Dari kebiasaan ini, watak dan kualitas pesta demokrasi kita pun jauh dari kegembiraan. Jauh dari ketenangan. Jauh dari kedamaian. Sebaliknya, dekat dengan pertikaian, cekcok, tumpah darah, dan luka. Kita justru hanya mengambil unsur momen dari konsep pesta. Kita tak pernah sampai pada makna ideal dari pesta itu sendiri.
Jika kita menyebut pilkada sebagai pesta demokrasi, tolong perlihatkan suasana pestanya. Mana kegembiraan dari pesta itu? Benarkah di ruang pesta orang saling melempar caci maki? Benarkah hal esensial dari pesta itu soal tumpah darah?
Saya memang sering menghadiri pesta, tapi saya tak pernah datang dengan file kata-kata makian.
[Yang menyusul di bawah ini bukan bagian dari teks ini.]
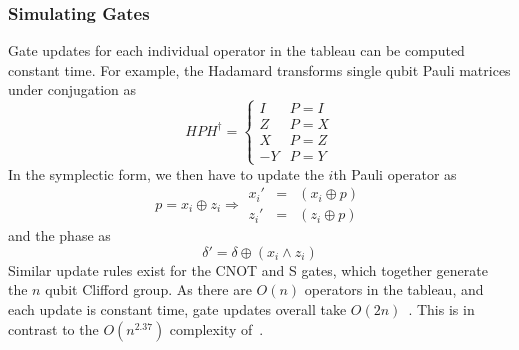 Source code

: \subsubsection{Simulating Gates}
Gate updates for each individual operator in the tableau can be computed constant time. For example, the Hadamard transforms single qubit Pauli matrices under conjugation as
\begin{equation}
    HPH^{\dagger} = \begin{cases}
        I & P=I\\
        Z & P=X\\
        X & P=Z\\
        -Y & P=Y
        \end{cases}
\end{equation}
In the symplectic form, we then have to update the $i$th Pauli operator as
\begin{equation}
    p = x_{i} \oplus z_{i} \Rightarrow \begin{array}{lcr}
    x_{i}' & = & \left(x_{i}\oplus p\right)\\
    z_{i}' & = & \left(z_{i}\oplus p\right) 
    \end{array}
\end{equation}
and the phase as
\begin{equation}
\delta' = \delta \oplus \left(x_{i}\wedge z_{i}\right)
\end{equation}
Similar update rules exist for the CNOT and S gates, which together generate the $n$ qubit Clifford group. As there are $O(n)$ operators in the tableau, and each update is constant time, gate updates overall take $O\left(2n\right)$~\cite{Aaronson2004}. This is in contrast to the $O(n^{2.37})$ complexity of~\cite{Dehaene2003}.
Saya tak pernah datang, lalu memfitnah tuan pesta dan undangan lainnya. Saya selalu datang untuk bersukacita. Saya datang, karena saya tahu pesta itu identik dengan kegembiraan, sukacita, dan paling penting persaudaraan.
Jika saya tahu pesta identik dengan kericuhan dan jauh dari sukacita, saya bakal mengurung niat untuk ikut selebrasi. Bagaimana kita berminat untuk ikut berpesta, jika inti pestanya adalah soal kompetisi, saling sikut, cekcok, ricuh, fitnah lalu mengarah ke tumpah darah?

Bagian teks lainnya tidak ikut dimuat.